George remembers that when he bought the blocks they were assembled into a similar 3×3×3 cube, but on that occasion they showed the same total on each of the six faces, this being the smallest possible total if each block has a different prime number.

What was the total on each face when George bought the blocks?

[enigma967]

One response to “Enigma 967: Prime cubes

  1. Jim Randell 27 March 2020 at 8:22 am

    We can see see the values of 19 of the 27 blocks (including the value 2, which must be hidden in the centre of the original arrangement), so we only need to find the values of the 8 “hidden” blocks.

    There are 26 visible primes in the original arrangement, and we know that the 2 block must be the non visible value. So the smallest possible set of visible primes are those in the range [3, 103], and this includes all the primes were are shown in the diagram.
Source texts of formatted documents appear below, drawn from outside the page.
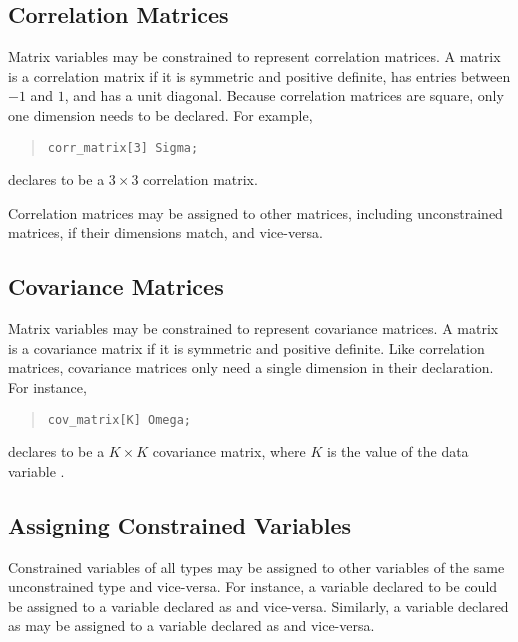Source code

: \subsection{Correlation Matrices}

Matrix variables may be constrained to represent correlation matrices.
A matrix is a correlation matrix if it is symmetric and positive
definite, has entries between $-1$ and $1$, and has a unit diagonal.
Because correlation matrices are square, only one dimension needs
to be declared.  For example,
%
\begin{quote}
\begin{Verbatim} 
corr_matrix[3] Sigma;
\end{Verbatim}
\end{quote}
% 
declares  to be a $3 \times 3$ correlation matrix.

Correlation matrices may be assigned to other matrices, including
unconstrained matrices, if their dimensions match, and vice-versa.

\subsection{Covariance Matrices}

Matrix variables may be constrained to represent covariance matrices.
A matrix is a covariance matrix if it is symmetric and positive
definite.  Like correlation matrices, covariance matrices only need a
single dimension in their declaration.  For instance,
%
\begin{quote}
\begin{Verbatim} 
cov_matrix[K] Omega;
\end{Verbatim}
\end{quote}
% 
declares  to be a $K \times K$ covariance matrix, where
$K$ is the value of the data variable .  

\subsection{Assigning Constrained Variables}

Constrained variables of all types may be assigned to other variables
of the same unconstrained type and vice-versa.  For instance, a
variable declared to be  could be assigned to a
variable declared as  and vice-versa.  Similarly,
a variable declared as  may be assigned to a
variable declared as  and vice-versa.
    If we sum the values of each of the faces the grand total is 6× the face sum, but also 3×(corner pieces) + 2×(edge pieces) + 1×(middle pieces).

    We can minimise this value by choosing the 8 smallest primes for the corner pieces, the next 12 for the edge pieces and the remaining 6 for the middles:

    corners = (3, 5, 7, 11, 13, 17, 19, 23), sum = 98
    edges = (29, 31, 37, 41, 43, 47, 53, 59, 61, 67, 71, 73), sum = 612
    middles = (79, 83, 89, 97, 101, 103), sum = 552

    The grand total is then 3×98 + 2×612 + 552 = 2070.

    In which case the sum for each individual face is 2070/6 = 345.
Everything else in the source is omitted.